--- Data for this exercise Enclosed Below ---

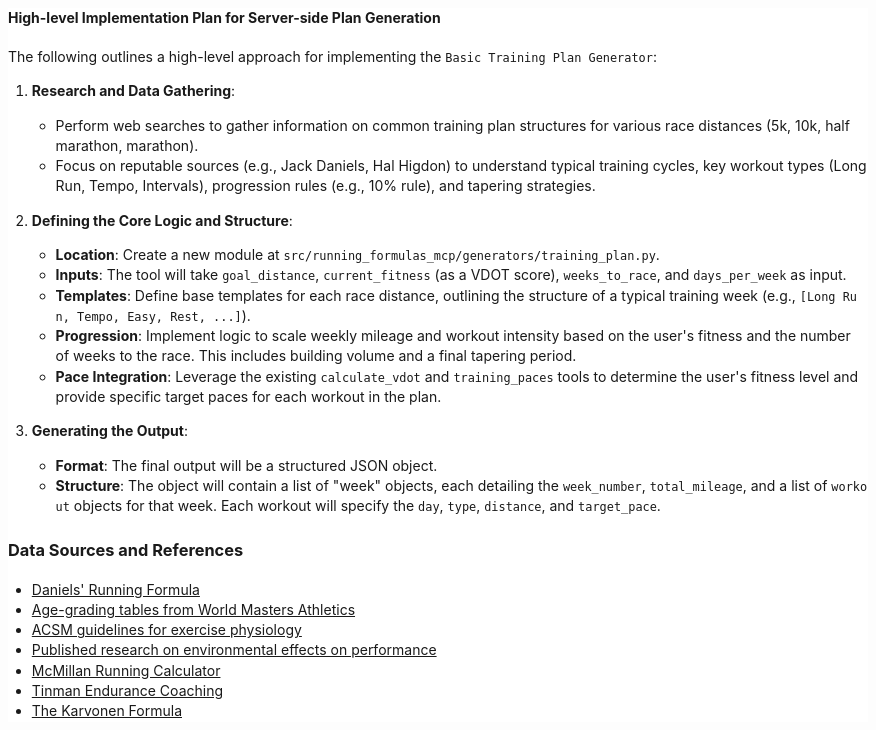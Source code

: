 #### High-level Implementation Plan for Server-side Plan Generation
The following outlines a high-level approach for implementing the `Basic Training Plan Generator`:

1.  **Research and Data Gathering**:
    -   Perform web searches to gather information on common training plan structures for various race distances (5k, 10k, half marathon, marathon).
    -   Focus on reputable sources (e.g., Jack Daniels, Hal Higdon) to understand typical training cycles, key workout types (Long Run, Tempo, Intervals), progression rules (e.g., 10% rule), and tapering strategies.

2.  **Defining the Core Logic and Structure**:
    -   **Location**: Create a new module at `src/running_formulas_mcp/generators/training_plan.py`.
    -   **Inputs**: The tool will take `goal_distance`, `current_fitness` (as a VDOT score), `weeks_to_race`, and `days_per_week` as input.
    -   **Templates**: Define base templates for each race distance, outlining the structure of a typical training week (e.g., `[Long Run, Tempo, Easy, Rest, ...]`).
    -   **Progression**: Implement logic to scale weekly mileage and workout intensity based on the user's fitness and the number of weeks to the race. This includes building volume and a final tapering period.
    -   **Pace Integration**: Leverage the existing `calculate_vdot` and `training_paces` tools to determine the user's fitness level and provide specific target paces for each workout in the plan.

3.  **Generating the Output**:
    -   **Format**: The final output will be a structured JSON object.
    -   **Structure**: The object will contain a list of "week" objects, each detailing the `week_number`, `total_mileage`, and a list of `workout` objects for that week. Each workout will specify the `day`, `type`, `distance`, and `target_pace`.

### Data Sources and References
- [Daniels' Running Formula](https://www.goodreads.com/book/show/161692.Daniels_Running_Formula)
- [Age-grading tables from World Masters Athletics](https://world-masters-athletics.org/)
- [ACSM guidelines for exercise physiology](https://www.acsm.org/education-resources/books/guidelines-for-exercise-testing-and-prescription)
- [Published research on environmental effects on performance](https://www.ncbi.nlm.nih.gov/pmc/articles/PMC3763322/)
- [McMillan Running Calculator](https://www.mcmillanrunning.com/)
- [Tinman Endurance Coaching](https://tinmancoach.com/)
- [The Karvonen Formula](https://www.bcmj.org/articles/endurance-exercise-prescription-karvonen-formula)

--- End of Enclosed Data for this exercise ---

*Your assignment*. Only one span of lines is wanted: the line with "- [Published research" and every line after it to the end of the entries, output exactly.

*Response*.
- [Published research on environmental effects on performance](https://www.ncbi.nlm.nih.gov/pmc/articles/PMC3763322/)
- [McMillan Running Calculator](https://www.mcmillanrunning.com/)
- [Tinman Endurance Coaching](https://tinmancoach.com/)
- [The Karvonen Formula](https://www.bcmj.org/articles/endurance-exercise-prescription-karvonen-formula)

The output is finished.